O fato concreto é que Bolsonaro, com apenas dois anos de exercício de seu primeiro mandato, tornou-se, na prática, já um “pato manco”, expressão que designa um presidente desempoderado, refém das forças políticas à sua volta e a quem somente resta aguardar o fim do mandato, no tempo regular ou antecipadamente. O problema é que ele não é um “pato manco” normal, daquele que se conformará com essa situação. Fosse assim, e com um pouco de sorte, se arrastaria até 2022, desde que cedesse às vontades do centrão. Esse não parece ser o modus operandi do presidente. Se seguir seus instintos, que é como costuma agir, sem reflexão e sem consideração pelos resultados, tentará de todo modo se fortalecer no poder. Como possivelmente não encontrará ressonância institucional para suas aspirações totalitárias, é muito possível, dados a sua personalidade e o seu histórico de vida pública, que busque alternativas fora do estado de direito e da estrita legalidade para atingir seus objetivos. Sua força, como é notório, não provém do apego às instituições democráticas, Ele se sente amparado pelo poder bélico que supõe deter grupos paramilitares ilegais (milicianos) e parcela rebelde de integrantes das forças armadas e das forças policiais dos estados que não se submetem ao estrito cumprimento de suas obrigações constitucionais. Pode ser coisa de sua cabeça ou não. Pelo sim, pelo não, não vale a pena dobrar essa aposta.
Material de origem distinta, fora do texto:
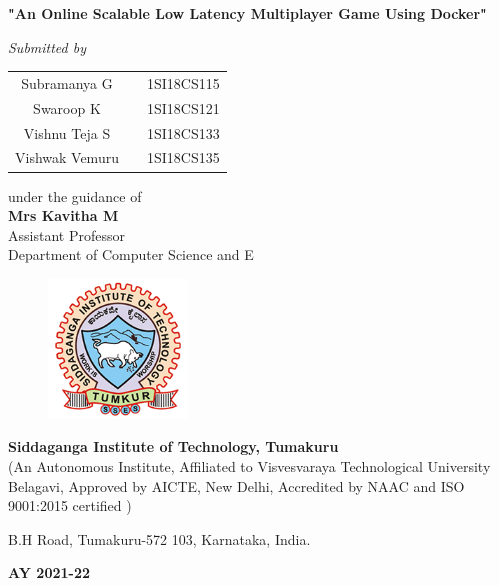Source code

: \begin{titlingpage}
\begin{LARGE}
	\textbf{"An Online Scalable Low Latency Multiplayer Game Using Docker"}
\end{LARGE}

\begin{small}
	\emph{Submitted by}
\end{small}

\vfill
\begin{tabular}{ccc}
\Large{Subramanya G}&  &\Large{1SI18CS115}\\
\Large{Swaroop K}&  &\Large{1SI18CS121}\\
\Large{Vishnu Teja S}&  &\Large{1SI18CS133}\\
\Large{Vishwak Vemuru}&  &\Large{1SI18CS135}\\
\end{tabular}
\vfill

{\normalsize under the guidance of}\\
\Large{\textbf{Mrs Kavitha M}}\\
Assistant Professor\\
Department of Computer Science and E\ngineering\\
\vfill
\begin{figure}[h]
    \centering
    \includegraphics[height=3.7cm]{images/sit.png}
\end{figure}

\LARGE{\textbf{Siddaganga Institute of Technology, Tumakuru}\\}
{\normalsize (An Autonomous Institute, Affiliated to Visvesvaraya Technological University Belagavi, 
	Approved by AICTE, New Delhi, Accredited by NAAC and ISO 9001:2015 certified
	)} \\

\begin{normalsize}
B.H Road, Tumakuru-572 103, Karnataka, India.\\
\end{normalsize}

\Large{\textbf{AY 2021-22}}
\end{titlingpage}
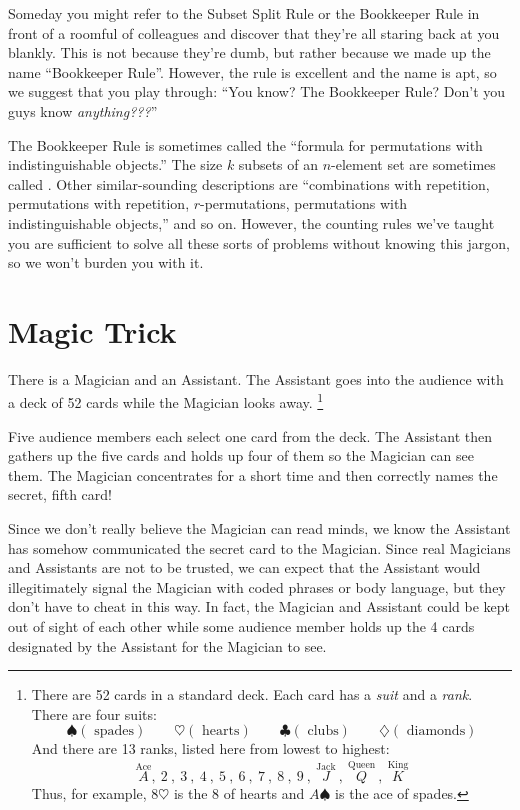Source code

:Someday you might refer to the Subset Split Rule or the Bookkeeper Rule
in front of a roomful of colleagues and discover that they're all staring
back at you blankly.  This is not because they're dumb, but rather because
we made up the name ``Bookkeeper Rule''.  However, the rule is excellent
and the name is apt, so we suggest that you play through: ``You know?  The
Bookkeeper Rule?  Don't you guys know \emph{anything???}''

The Bookkeeper Rule is sometimes called the ``formula for permutations
with indistinguishable objects.''  The size $k$ subsets of an $n$-element
set are sometimes called .  Other similar-sounding
descriptions are ``combinations with repetition, permutations with
repetition, $r$-permutations, permutations with indistinguishable
objects,'' and so on.  However, the counting rules we've taught you are
sufficient to solve all these sorts of problems without knowing this
jargon, so we won't burden you with it.

\begin{problems}
\classproblems
{}
\end{problems}


\section{Magic Trick}

There is a Magician and an Assistant.  The Assistant goes into the
audience with a deck of 52 cards while the Magician looks away.%
\footnote{ There are 52 cards in a standard deck.  Each card has a
  \emph{suit} and a \emph{rank}.  There are four suits:
%
\[
\spadesuit (\text{ spades}) \qquad
\heartsuit (\text{ hearts}) \qquad
\clubsuit (\text{ clubs}) \qquad
\diamondsuit (\text{ diamonds})
\]
%
And there are 13 ranks, listed here from lowest to highest:
%
\[
\stackrel{\text{Ace}}{A},\
2\ ,\ 3\ ,\ 4\ ,\ 5\ ,\ 6\ ,\ 7\ ,\ 8\ ,\ 9\ ,\
\stackrel{\text{Jack}}{J}\ ,\
\stackrel{\text{Queen}}{Q}\ ,\
\stackrel{\text{King}}{K}
\]
%
Thus, for example, $8 \heartsuit$ is the 8 of hearts and $A
\spadesuit$ is the ace of spades.}

Five audience members each select one card from the deck.  The Assistant
then gathers up the five cards and holds up four of them so the Magician
can see them.  The Magician concentrates for a short time and then
correctly names the secret, fifth card!

Since we don't really believe the Magician can read minds, we know the
Assistant has somehow communicated the secret card to the Magician.  Since
real Magicians and Assistants are not to be trusted, we can expect that
the Assistant would illegitimately signal the Magician with coded phrases
or body language, but they don't have to cheat in this way.  In fact, the
Magician and Assistant could be kept out of sight of each other while some
audience member holds up the 4 cards designated by the Assistant for the
Magician to see.

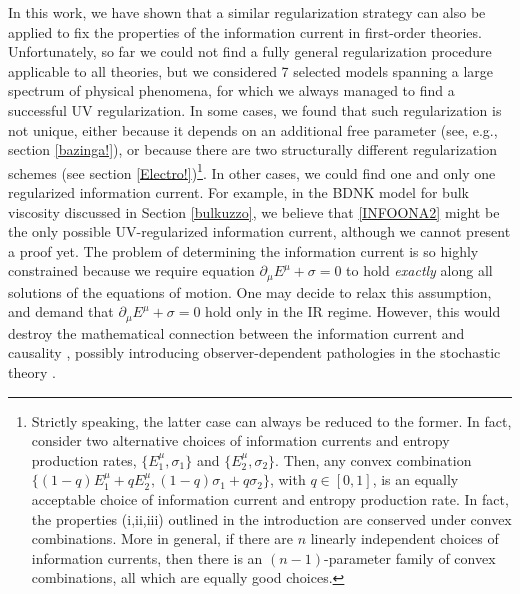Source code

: \documentclass[a4paper, amsfonts, amssymb, amsmath, reprint, showkeys, nofootinbib, twoside,notitlepage,onecolumn,preprintnumbers]{revtex4-2}
\theoremstyle{definition}
\theoremstyle{theorem}
\theoremstyle{corollary}
\begin{document}
In this work, we have shown that a similar regularization strategy can also be applied to fix the properties of the information current in first-order theories. Unfortunately, so far we could not find a fully general regularization procedure applicable to all theories, but we considered 7 selected models spanning a large spectrum of physical phenomena, for which we always managed to find a successful UV regularization. In some cases, we found that such regularization is not unique, either because it depends on an additional free parameter (see, e.g., section \ref{bazinga!}), or because there are two structurally different regularization schemes (see section \ref{Electro!})\footnote{Strictly speaking, the latter case can always be reduced to the former. In fact, consider two alternative choices of information currents and entropy production rates, $\{E^\mu_1,\sigma_1\}$ and $\{E^\mu_2,\sigma_2\}$. Then, any convex combination $\{(1{-}q)E^\mu_1+qE^\mu_2, (1{-}q)\sigma_1+q\sigma_2\}$, with $q \in [0,1]$, is an equally acceptable choice of information current and entropy production rate. In fact, the properties (i,ii,iii) outlined in the introduction are conserved under convex combinations. More in general, if there are $n$ linearly independent choices of information currents, then there is an $(n{-}1)$-parameter family of convex combinations, all which are equally good choices.}. In other cases, we could find one and only one regularized information current. For example, in the BDNK model for bulk viscosity discussed in Section \ref{bulkuzzo}, we believe that \eqref{INFOONA2} might be the only possible UV-regularized information current, although we cannot present a proof yet. The problem of determining the information current is so highly constrained because we require equation $\partial_\mu E^\mu +\sigma=0$ to hold \textit{exactly} along all solutions of the equations of motion. One may decide to relax this assumption, and demand that $\partial_\mu E^\mu+\sigma=0$ hold only in the IR regime. However, this would destroy the mathematical connection between the information current and causality \cite{GavassinoCausality2021}, possibly introducing observer-dependent pathologies in the stochastic theory \cite{GavassinoSuperluminal2021}.
\end{document}
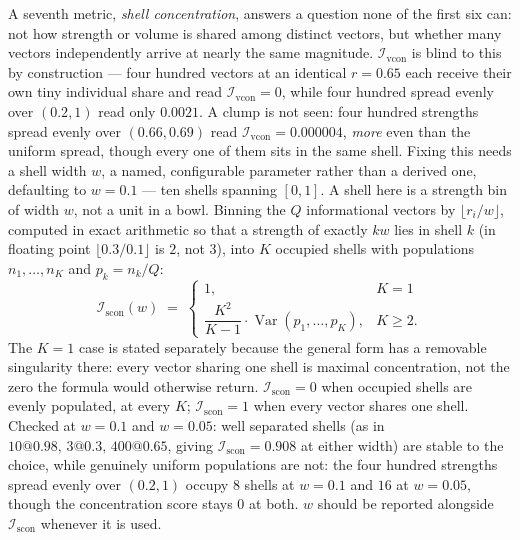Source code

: \documentclass[12pt, a4paper]{article}
\begin{document}
A seventh metric, \emph{shell concentration}, answers a question none of the first six can: not
how strength or volume is shared among distinct vectors, but whether
many vectors independently arrive at nearly the same magnitude.
$\mathcal{I}_{\mathrm{vcon}}$ is blind to this by construction --- four hundred vectors at an identical $r=0.65$ each receive their own tiny individual share and read $\mathcal{I}_{\mathrm{vcon}}=0$, while four hundred spread evenly over $(0.2,1)$ read only $0.0021$. A clump is not seen: four hundred strengths spread evenly over $(0.66,0.69)$ read $\mathcal{I}_{\mathrm{vcon}}=0.000004$, \emph{more} even than the uniform spread, though every one of them sits in the same shell. Fixing this needs a shell width $w$, a named,
configurable parameter rather than a derived one, defaulting to
$w=0.1$ --- ten shells spanning $[0,1]$. A shell here is a strength bin of width $w$, not a unit in a bowl. Binning the $Q$ informational vectors by $\lfloor r_i/w\rfloor$, computed in exact arithmetic so that a strength of exactly $kw$ lies in shell $k$ (in floating point $\lfloor 0.3/0.1\rfloor$ is $2$, not $3$), into $K$ occupied shells with populations $n_1,\ldots,n_K$ and $p_k = n_k/Q$:
\begin{equation}
    \mathcal{I}_{\mathrm{scon}}(w) \;=\;
    \begin{cases}
        1, & K=1 \\[4pt]
        \dfrac{K^2}{K-1}\cdot\operatorname{Var}(p_1,\ldots,p_K), & K\ge 2.
    \end{cases}
    \label{eq:shell_concentration}
\end{equation}
The $K=1$ case is stated separately because the general form has a
removable singularity there: every vector sharing one shell is
maximal concentration, not the zero the formula would otherwise
return. $\mathcal{I}_{\mathrm{scon}}=0$ when occupied shells are evenly populated, at every $K$; $\mathcal{I}_{\mathrm{scon}}=1$ when every
vector shares one shell. Checked at $w=0.1$ and $w=0.05$: well
separated shells (as in $10@0.98,\,3@0.3,\,400@0.65$, giving
$\mathcal{I}_{\mathrm{scon}}=0.908$ at either width) are stable to the
choice, while genuinely uniform populations are not: the four hundred strengths spread evenly over $(0.2,1)$ occupy $8$ shells at $w=0.1$ and $16$ at $w=0.05$, though the concentration score stays $0$ at both. $w$ should be reported alongside
$\mathcal{I}_{\mathrm{scon}}$ whenever it is used.
\end{document}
A partir de agora, enfraquecido politicamente e com sua rejeição popular aumentando a cada dia em função do pouco caso com a pandemia e ante um número cada vez maior de mortos decorrentes de sua incúria como administrador público, Bolsonaro se moverá em função de uma ira decorrente da frustração de seus desejos totalitários. Perseguirá ferozmente seu Reichstag. Ele aparenta desejar muito ser chamado de “Mito” ou “Líder” e gozar o prazer de ver todos aqueles braços esticados em sua direção, quem sabe com algum símbolo de pertencimento nas mangas das camisas dos uniformes corretamente enfileirados.
Por isso, mais do que nunca, toda a atenção aos seus movimentos será pouca. As instituições, Congresso e STF, mas também, e talvez principalmente, a parcela responsável das forças armadas e das polícias, não podem relaxar e, de modo nenhum, subestimar a capacidade do atual presidente de ir até as últimas consequências para manter o poder. Quanto aos irresponsáveis, devem ficar cientes de que as condições materiais não são mais as de 1964. A informação agora corre no espaço como um raio e se dissipa entre as pessoas como o vírus da covid. A resistência civil será muito maior e a repercussão internacional negativa responderá imediatamente a ataques à democracia. Não é mais Trump quem controla a maior armada do mundo. A loucura durará pouco e desta feita haverá punições. Não mais valerá a pena.
Na Alemanha, subestimaram Hitler logo no início de seu mandato e deu no que deu. Fiquemos atentos ao nosso imprevisível presidente.